Homebuyers are struggling to take out 25-year mortgages as soaring energy bills have made it harder to get through bank affordability checks.

Instead, borrowers are forced to take out 40-year mortgages to spread the cost of their loans and make repayments affordable.

Millions of people will have to pay more on their energy bills than their mortgages this winter and borrowers have turned to ultra-long mortgages to reduce monthly outgoings. The number of buyers looking for a mortgage with a term of 40 years or more has doubled over the past year to more than 10,000 per week, according to analysis by Twenty7Tec, a mortgage data. Borrowers have traditionally used loans with a term of 25 years.

Longer mortgages mean smaller monthly repayments, which helps overburdened borrowers pass the affordability tests set by lenders. But buyers will pay a lot more over the life of the mortgage because the interest due on the loan is longer.
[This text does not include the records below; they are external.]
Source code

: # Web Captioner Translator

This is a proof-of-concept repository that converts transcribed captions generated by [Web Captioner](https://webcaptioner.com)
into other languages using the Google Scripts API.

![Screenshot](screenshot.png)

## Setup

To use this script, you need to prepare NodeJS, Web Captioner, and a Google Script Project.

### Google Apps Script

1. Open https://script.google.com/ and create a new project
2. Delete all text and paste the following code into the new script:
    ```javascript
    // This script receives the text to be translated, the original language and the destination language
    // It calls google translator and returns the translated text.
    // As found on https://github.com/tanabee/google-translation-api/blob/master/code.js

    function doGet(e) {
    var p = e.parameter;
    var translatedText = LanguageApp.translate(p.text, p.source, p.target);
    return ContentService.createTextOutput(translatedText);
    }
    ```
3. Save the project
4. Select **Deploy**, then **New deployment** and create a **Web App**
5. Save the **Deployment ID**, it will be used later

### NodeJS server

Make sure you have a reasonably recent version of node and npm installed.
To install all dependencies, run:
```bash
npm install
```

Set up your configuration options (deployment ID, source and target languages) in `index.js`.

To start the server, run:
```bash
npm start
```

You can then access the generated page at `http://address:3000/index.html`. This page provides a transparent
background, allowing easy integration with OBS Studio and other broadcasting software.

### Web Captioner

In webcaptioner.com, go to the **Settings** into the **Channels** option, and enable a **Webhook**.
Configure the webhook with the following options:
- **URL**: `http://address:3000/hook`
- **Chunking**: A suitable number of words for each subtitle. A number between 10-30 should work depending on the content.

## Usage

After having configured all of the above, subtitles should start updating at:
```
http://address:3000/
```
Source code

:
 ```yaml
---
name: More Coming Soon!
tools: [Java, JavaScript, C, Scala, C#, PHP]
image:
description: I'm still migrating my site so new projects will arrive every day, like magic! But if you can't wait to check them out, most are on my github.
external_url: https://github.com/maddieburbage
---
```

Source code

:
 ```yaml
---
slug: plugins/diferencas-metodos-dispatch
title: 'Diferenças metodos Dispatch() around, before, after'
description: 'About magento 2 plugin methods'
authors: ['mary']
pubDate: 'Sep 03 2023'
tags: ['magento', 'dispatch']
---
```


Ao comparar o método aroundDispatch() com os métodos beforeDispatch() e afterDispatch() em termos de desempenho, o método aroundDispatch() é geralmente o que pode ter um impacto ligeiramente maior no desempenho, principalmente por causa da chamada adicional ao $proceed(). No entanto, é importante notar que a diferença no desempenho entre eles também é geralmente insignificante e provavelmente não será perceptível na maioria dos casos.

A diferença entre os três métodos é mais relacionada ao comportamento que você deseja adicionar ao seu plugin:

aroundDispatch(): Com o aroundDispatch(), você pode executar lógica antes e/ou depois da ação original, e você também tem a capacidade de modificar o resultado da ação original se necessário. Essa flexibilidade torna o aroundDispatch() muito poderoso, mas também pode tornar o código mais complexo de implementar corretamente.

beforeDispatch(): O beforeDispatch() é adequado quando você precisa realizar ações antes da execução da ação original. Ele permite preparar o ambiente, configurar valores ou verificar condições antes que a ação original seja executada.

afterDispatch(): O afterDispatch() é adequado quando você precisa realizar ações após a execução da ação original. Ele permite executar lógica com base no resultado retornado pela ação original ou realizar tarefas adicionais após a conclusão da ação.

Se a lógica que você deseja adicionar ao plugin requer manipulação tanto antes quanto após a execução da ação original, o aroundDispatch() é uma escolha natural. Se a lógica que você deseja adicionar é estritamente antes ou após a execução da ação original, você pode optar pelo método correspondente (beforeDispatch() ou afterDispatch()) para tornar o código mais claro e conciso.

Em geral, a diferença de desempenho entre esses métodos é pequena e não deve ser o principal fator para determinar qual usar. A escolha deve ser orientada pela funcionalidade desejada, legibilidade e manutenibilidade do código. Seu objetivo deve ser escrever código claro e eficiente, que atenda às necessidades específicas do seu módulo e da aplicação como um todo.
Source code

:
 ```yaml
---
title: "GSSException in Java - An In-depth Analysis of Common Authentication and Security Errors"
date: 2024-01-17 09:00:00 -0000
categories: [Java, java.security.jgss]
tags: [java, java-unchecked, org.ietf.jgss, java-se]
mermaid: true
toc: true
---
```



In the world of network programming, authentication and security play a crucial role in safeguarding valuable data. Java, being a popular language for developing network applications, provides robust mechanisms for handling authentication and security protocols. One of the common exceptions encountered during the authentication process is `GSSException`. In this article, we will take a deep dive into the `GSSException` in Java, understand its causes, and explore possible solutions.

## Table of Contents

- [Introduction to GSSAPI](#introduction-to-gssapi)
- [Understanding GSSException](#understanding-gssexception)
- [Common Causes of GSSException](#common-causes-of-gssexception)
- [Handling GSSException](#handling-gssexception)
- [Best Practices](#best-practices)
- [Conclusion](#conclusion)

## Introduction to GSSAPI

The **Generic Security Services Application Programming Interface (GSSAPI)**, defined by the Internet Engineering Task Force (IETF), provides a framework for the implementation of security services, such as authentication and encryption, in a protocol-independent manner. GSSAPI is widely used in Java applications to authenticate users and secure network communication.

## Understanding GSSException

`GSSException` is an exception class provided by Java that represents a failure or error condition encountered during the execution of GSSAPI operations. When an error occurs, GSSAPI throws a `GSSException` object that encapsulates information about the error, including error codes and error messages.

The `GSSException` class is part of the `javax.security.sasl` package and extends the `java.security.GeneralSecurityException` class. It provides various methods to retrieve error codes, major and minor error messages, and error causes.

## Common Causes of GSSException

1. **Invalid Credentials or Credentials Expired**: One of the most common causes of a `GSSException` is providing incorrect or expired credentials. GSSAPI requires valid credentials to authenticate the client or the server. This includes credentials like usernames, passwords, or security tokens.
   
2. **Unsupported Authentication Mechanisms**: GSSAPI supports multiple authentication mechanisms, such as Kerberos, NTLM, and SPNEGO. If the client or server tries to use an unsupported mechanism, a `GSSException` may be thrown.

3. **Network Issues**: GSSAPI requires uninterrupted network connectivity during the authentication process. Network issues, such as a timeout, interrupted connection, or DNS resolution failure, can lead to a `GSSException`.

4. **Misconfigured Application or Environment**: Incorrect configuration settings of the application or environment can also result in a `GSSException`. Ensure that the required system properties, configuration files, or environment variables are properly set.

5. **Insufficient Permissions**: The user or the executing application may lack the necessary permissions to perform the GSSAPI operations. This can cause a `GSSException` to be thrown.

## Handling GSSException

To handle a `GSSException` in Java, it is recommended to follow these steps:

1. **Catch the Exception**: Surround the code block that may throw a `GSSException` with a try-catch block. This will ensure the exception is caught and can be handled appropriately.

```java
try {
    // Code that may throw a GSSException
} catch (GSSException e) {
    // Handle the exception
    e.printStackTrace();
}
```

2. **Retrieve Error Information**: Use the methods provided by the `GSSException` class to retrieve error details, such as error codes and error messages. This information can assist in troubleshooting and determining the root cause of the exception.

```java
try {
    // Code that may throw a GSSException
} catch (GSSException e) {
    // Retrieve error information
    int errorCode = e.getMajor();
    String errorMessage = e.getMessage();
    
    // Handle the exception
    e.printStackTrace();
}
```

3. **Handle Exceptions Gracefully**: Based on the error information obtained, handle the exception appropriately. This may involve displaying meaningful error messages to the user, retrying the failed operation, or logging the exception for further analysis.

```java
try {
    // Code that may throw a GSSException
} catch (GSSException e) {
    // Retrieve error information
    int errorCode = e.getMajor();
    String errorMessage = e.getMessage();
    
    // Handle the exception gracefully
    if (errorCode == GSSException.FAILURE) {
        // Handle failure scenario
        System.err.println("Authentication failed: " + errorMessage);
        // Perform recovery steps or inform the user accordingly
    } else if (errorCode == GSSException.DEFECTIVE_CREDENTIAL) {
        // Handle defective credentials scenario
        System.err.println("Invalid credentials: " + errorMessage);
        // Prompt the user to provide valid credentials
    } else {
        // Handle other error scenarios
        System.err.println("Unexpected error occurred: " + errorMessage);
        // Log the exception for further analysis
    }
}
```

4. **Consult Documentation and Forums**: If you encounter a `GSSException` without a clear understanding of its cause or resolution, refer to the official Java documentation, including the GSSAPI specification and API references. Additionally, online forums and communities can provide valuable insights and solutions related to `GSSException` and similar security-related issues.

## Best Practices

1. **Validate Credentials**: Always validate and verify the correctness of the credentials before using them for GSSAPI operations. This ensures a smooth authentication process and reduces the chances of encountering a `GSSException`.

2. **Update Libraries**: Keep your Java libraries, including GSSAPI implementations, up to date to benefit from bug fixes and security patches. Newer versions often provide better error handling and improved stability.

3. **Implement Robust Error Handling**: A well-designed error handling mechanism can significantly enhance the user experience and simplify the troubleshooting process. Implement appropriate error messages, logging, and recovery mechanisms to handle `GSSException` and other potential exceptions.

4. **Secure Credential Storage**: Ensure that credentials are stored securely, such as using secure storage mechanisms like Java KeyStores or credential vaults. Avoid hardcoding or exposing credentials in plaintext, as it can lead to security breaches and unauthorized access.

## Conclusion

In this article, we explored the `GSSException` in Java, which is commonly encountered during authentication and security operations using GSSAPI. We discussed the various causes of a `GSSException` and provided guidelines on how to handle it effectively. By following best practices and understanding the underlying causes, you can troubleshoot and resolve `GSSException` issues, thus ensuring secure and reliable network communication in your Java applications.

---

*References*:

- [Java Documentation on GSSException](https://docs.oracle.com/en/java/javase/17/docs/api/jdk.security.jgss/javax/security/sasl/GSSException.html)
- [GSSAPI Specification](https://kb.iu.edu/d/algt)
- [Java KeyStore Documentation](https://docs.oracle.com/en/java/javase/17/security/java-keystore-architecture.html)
A borrower with a mortgage of £250,000 at a rate of 3.5% would pay £125,600 in interest over a term of 25 years. The same mortgage over a 40-year term would cost £215,098 in interest, almost £90,000 more.

But homeowners and first-time buyers have had little choice in the face of soaring utility, food and fuel bills, which have hampered their borrowing power.

Investec bank analysts raised their forecast for the annual price cap this week, predicting it will hit £3,523 in October and then rise to £4,210 in January. That compares to a cap of £1,977 today. Separate forecasts from consultancy BFY Group have warned that the average gas and electricity bill could reach £500 a month this winter, meaning many will pay more for energy than their homes.